White graduated from tiny East Liverpool Christian School, then from quiet, pastoral Malone College with a bachelor's degree in history.
You might think a kid like that would come home to Mom and Dad and find work in a local museum, or maybe a school. You might think he'd be happy to live a small-town life.
You'd be wrong.
Three months after graduation in 1999, White was on a plane for China, carrying a book bag and a pocketful of dreams. For the next two years he would roam through China, gathering snapshots and experiences.
Between travels, he helped aspiring teachers learn English and the vagaries of American culture.
Why China, of all places? What sent this small-town boy halfway around the world to a place where the customs are strange, the language is incomprehensible, and the people are as different from him as people can be?
The answer is as simple as a bottomless thirst for knowledge that only a 22-year-old can have.
Endless fascination: "I love Chinese history," he says with a wide smile. "All 5,000 years of it. There's an endless supply of things to know."
He first became interested in the country when he had a class in Chinese history as a college sophomore. In his senior year, he took a study trip to Shanghai through a Christian university co-op program.
"That first trip confirmed that I wanted to go back. While I was there, I interviewed with Amity Foundation. It's a Chinese organization that brings native English speakers to China to teach in its teachers colleges."
During his two-year teaching contract at Linyi Teachers' University in Shandong Province, White took every opportunity to travel. "Once I lived out of my book bag for 50 days," he bragged. The people he met, he said, could be like us, or very unlike us.
"In the cities, the people have telephones and cars. They go to Internet bars, which are becoming very popular. Their TVs show American movies. But in the country it's still common to have no running water or plumbing in the houses. And pollution is terrible everywhere."
White would go anywhere that looked interesting and stay anywhere that would accept him.
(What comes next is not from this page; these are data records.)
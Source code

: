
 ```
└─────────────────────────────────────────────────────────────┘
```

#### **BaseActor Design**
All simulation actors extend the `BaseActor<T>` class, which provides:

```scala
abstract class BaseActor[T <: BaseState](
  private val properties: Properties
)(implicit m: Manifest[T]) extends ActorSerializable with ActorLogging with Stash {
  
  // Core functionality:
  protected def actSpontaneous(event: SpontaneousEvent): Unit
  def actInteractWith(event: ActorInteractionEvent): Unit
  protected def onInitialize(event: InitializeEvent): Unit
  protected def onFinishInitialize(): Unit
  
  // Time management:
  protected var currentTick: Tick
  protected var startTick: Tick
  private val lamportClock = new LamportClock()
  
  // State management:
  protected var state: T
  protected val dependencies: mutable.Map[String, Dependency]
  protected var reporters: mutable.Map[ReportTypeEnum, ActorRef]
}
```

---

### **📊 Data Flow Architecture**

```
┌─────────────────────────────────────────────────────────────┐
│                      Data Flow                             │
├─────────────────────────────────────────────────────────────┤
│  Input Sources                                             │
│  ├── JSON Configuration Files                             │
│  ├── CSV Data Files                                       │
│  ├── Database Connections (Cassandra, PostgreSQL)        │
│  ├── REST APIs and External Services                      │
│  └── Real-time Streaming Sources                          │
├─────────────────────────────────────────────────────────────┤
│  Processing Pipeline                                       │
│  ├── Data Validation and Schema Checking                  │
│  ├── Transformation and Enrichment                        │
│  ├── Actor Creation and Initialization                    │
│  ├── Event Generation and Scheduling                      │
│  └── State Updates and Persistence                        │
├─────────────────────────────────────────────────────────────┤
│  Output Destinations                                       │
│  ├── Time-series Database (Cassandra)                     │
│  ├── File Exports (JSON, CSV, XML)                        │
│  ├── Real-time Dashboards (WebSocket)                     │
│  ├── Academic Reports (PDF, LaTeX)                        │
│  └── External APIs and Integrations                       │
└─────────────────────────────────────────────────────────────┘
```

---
"Foreigners are only supposed to stay in certain hotels, but the other ones are less expensive. I was always on a tight budget, so I'd basically just try to talk my way into the cheaper places," White said. "Sometimes I'd stay in private homes."
He always felt safe in China, White said, because "you stick out."
Essential concepts: "People are always staring at you. There's a concept called mianzi -- that's "face." A Chinese must always maintain face, for himself and for China. Foreigners are always treated with respect, more so than other Chinese."
Another Chinese cultural concept that fascinates White is guan xi or "relationship."
"Everything in China depends on your relationships -- your connections. And the idea of friendship is tied up with that. Friendship is much more of an obligation in China. If a friend asks a favor of you, you have to help. You can't say no, because of guan xi and because of mianzi."
White's guan xi has been inextricably bound up with China, it seems. He'll be returning in August for a one-year stint with the Council for Christian Colleges and Universities at Xiamen University.
As an assistant director in the China Studies program, he'll shepherd American students on study trips like the one he took as a college senior.
Graduate school may come after that, but White isn't sure. The only thing he is sure of is that he'll be returning to China -- again and again. "Part of my future is there," he said confidently.